Today’s Health Sciences Entrepreneurs are full of ideas, passion, visions and dreams to help improve the world we collectively share.
As I witness the evolving entrepreneurial landscape first hand, and reflect on the resources young entrepreneurs have available to them now, there is one thing that remains constant. The constant is that successful entrepreneurs effectively leverage environments of continuing education, hard work and mentorship as they look to pave an efficient and successful path ahead.
In just a few years there will be an entire graduating class entering the workforce who know nothing other than a world that includes Google. Today’s entrepreneurs have an affinity for information & data and have access to infinite amounts of both that when leveraged correctly, and applied to their ideas, can result in some of the world’s greatest new ventures.
As an entrepreneur myself, and now a mentor to some of today’s budding entrepreneurs, I look back and see how entrepreneurship wasn’t something that was in the cards growing up, in fact, it was perceived to be an “alternative route” if we wanted to pursue the idea of starting a company.
Instead, we were focused on our careers and our professions.

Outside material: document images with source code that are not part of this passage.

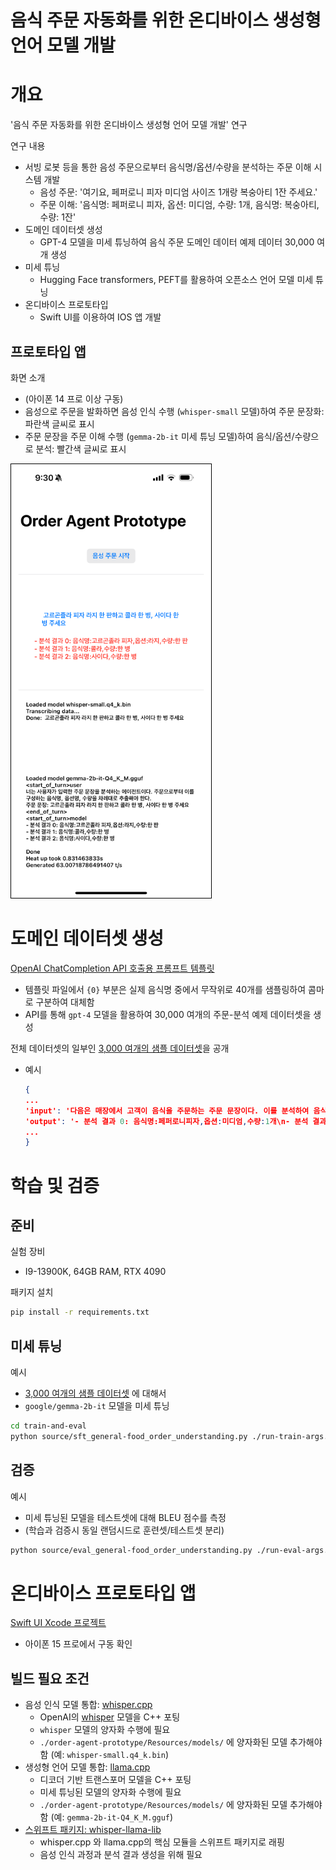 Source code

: # 음식 주문 자동화를 위한 온디바이스 생성형 언어 모델 개발

# 개요

'음식 주문 자동화를 위한 온디바이스 생성형 언어 모델 개발' 연구

연구 내용
- 서빙 로봇 등을 통한 음성 주문으로부터 음식명/옵션/수량을 분석하는 주문 이해 시스템 개발
  - 음성 주문: '여기요, 페퍼로니 피자 미디엄 사이즈 1개랑 복숭아티 1잔 주세요.'
  - 주문 이해: '음식명: 페퍼로니 피자, 옵션: 미디엄, 수량: 1개, 음식명: 복숭아티, 수량: 1잔'
- 도메인 데이터셋 생성
  - GPT-4 모델을 미세 튜닝하여 음식 주문 도메인 데이터 예제 데이터 30,000 여개 생성
- 미세 튜닝
  - Hugging Face transformers, PEFT를 활용하여 오픈소스 언어 모델 미세 튜닝
- 온디바이스 프로토타입
  - Swift UI를 이용하여 IOS 앱 개발

## 프로토타입 앱

화면 소개
- (아이폰 14 프로 이상 구동)
- 음성으로 주문을 발화하면 음성 인식 수행 (`whisper-small` 모델)하여 주문 문장화: 파란색 글씨로 표시
- 주문 문장을 주문 이해 수행 (`gemma-2b-it` 미세 튜닝 모델)하여 음식/옵션/수량으로 분석: 빨간색 글씨로 표시

<img src="images/running-screenshot.PNG" width="320" style="border: 1px solid black;">


# 도메인 데이터셋 생성
[OpenAI ChatCompletion API 호출용 프롬프트 템플릿](train_and_eval/prompt/prompt-template.txt)
- 템플릿 파일에서 `{0}` 부분은 실제 음식명 중에서 무작위로 40개를 샘플링하여 콤마로 구분하여 대체함
- API를 통해 `gpt-4` 모델을 활용하여 30,000 여개의 주문-분석 예제 데이터셋을 생성

전체 데이터셋의 일부인 [3,000 여개의 샘플 데이터셋](train_and_eval/data/food-order-understanding-sample-3k.json)을 공개
- 예시
    ```json
    {
    ...
    'input': '다음은 매장에서 고객이 음식을 주문하는 주문 문장이다. 이를 분석하여 음식명, 옵션명, 수량을 추출하여 고객의 의도를 이해하고자 한다.\n분석 결과를 완성해주기 바란다.\n\n### 명령: 페퍼로니피자 미디엄 사이즈 1개랑 복숭아 티 1잔 주세요. ### 응답:\n',
    'output': '- 분석 결과 0: 음식명:페퍼로니피자,옵션:미디엄,수량:1개\n- 분석 결과 1: 음식명:복숭아 티,수량:1잔'
    ...
    }
    ```

# 학습 및 검증

## 준비

실험 장비
- I9-13900K, 64GB RAM, RTX 4090

패키지 설치

```bash
pip install -r requirements.txt
```

## 미세 튜닝

예시
- [3,000 여개의 샘플 데이터셋](train_and_eval/data/food-order-understanding-sample-3k.json) 에 대해서
- `google/gemma-2b-it` 모델을 미세 튜닝

```bash
cd train-and-eval
python source/sft_general-food_order_understanding.py ./run-train-args.json
```

## 검증

예시
- 미세 튜닝된 모델을 테스트셋에 대해 BLEU 점수를 측정
- (학습과 검증시 동일 랜덤시드로 훈련셋/테스트셋 분리)

```bash
python source/eval_general-food_order_understanding.py ./run-eval-args.json
```

# 온디바이스 프로토타입 앱

[Swift UI Xcode 프로젝트](order-agent-prototype.xcodeproj)
- 아이폰 15 프로에서 구동 확인

## 빌드 필요 조건

- 음성 인식 모델 통합: [whisper.cpp](https://github.com/ggerganov/whisper.cpp)
  - OpenAI의 [whisper](https://huggingface.co/collections/openai/whisper-release-6501bba2cf999715fd953013) 모델을 C++ 포팅
  - `whisper` 모델의 양자화 수행에 필요
  - `./order-agent-prototype/Resources/models/` 에 양자화된 모델 추가해야 함 (예: `whisper-small.q4_k.bin`)
- 생성형 언어 모델 통합: [llama.cpp](https://github.com/ggerganov/llama.cpp)
  - 디코더 기반 트랜스포머 모델을 C++ 포팅
  - 미세 튜닝된 모델의 양자화 수행에 필요
  - `./order-agent-prototype/Resources/models/` 에 양자화된 모델 추가해야 함 (예: `gemma-2b-it-Q4_K_M.gguf`)
- [스위프트 패키지: whisper-llama-lib](https://github.com/jangmino/whisper-llama-lib)
  - whisper.cpp 와 llama.cpp의 핵심 모듈을 스위프트 패키지로 래핑
  - 음성 인식 과정과 분석 결과 생성을 위해 필요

10 years ago I founded Northeastern University’s Health Sciences Entrepreneurs Program for two main reasons. The first, as a way to give back to the Northeastern community that had given me many of the resources I needed to be in the position I am today. And the second, to provide entrepreneurs with an intimate setting to access valuable sources of continuing education, from like-minded individuals, who have already walked a million miles in their shoes.
Over the last 10 years the program has flourished, with more than 40 companies being successfully mentored. The success of our program, and our ability to withstand the test of time, is due in large part to the four pillars at the core our mission and our approach to entrepreneurial mentoring. These four pillars are agnostic of the generation in which your entrepreneurial journey is traveling through:
Our ability as a program to adapt to the evolving venture is also a testament to the contributions of our successful, dedicated and selfless mentors who are committed to the program’s pillars and also to the Northeastern University community.
Without our mentors selfless desire to give back, and in turn, pay forward the lessons of success each has gleaned through their own entrepreneurial journey, we wouldn’t be in the position we are today; A position that has been proven to withstand the test of time and continue to provide new entrepreneurs with the resources and education needed to become successful and efficient in their own entrepreneurial journeys.
As The Health Sciences Entrepreneurs Program looks to the future, and is mindful of the generation gap and the evolving entrepreneurial landscape, we need to remain true to our pillars.
As I see it though, there is one pillar in particular that will become more critical to focus on going forward as we “mind the gap” between when we were new entrepreneurs, and the entrepreneurs of today and tomorrow.
That pillar is funding.
There are more angel investment groups now than there have ever been before and there are also more ideas, and more prospective entrepreneurs, than ever before.
This paradigm shift in the entrepreneurial landscape has created a truly competitive market where no single producer and no single consumer can dictate how the market will operate.
The competition for investors’ dollars is fierce and we as mentors, friends and community members need to place a greater emphasis on funding and look for ways to expand opportunities in this area to the new entrepreneurs and the younger companies in our community.
Helping our communities’ entrepreneurs gain a leg up on their competition by providing exceptional education, resources and opportunities in this area of funding, to help differentiate them from the larger competitive market, is something that we need to insight action around.
In the same regard which I identified the need for education more than 10 years ago, and founded this group on the premise that education from like minded individuals was paramount to the success of new entrepreneurs, we must not forget the students of tomorrow and the differing education that they will need to leave their footprints on the world with their successful new ventures.
As mentors we must look to each other and work together to better understand the needs of the millennial generation and find new ways to impart our collective wisdom on tomorrow’s youth while still sharing the advice and guidance that has made each of us successful at the ventures we have guided through our journey.
If you’ve ever ridden the subway in London, or “the Tube” as they affectionately refer to it as, you will see that as you step from the landing platform onto the subway car, a sign that reads, “Mind the Gap.” The sign is not new, nor is the subway system, but yet the sign remains there to help those traveling avoid any missteps or stumbles as they go from point A to point B.
As mentors we must be the ones to mind the gap between the generation we became entrepreneurs in and the generation that is getting their start now. We must remember the four pillars that this group was founded on and help mentor our students so that they don’t stumble on their way from point A to point B.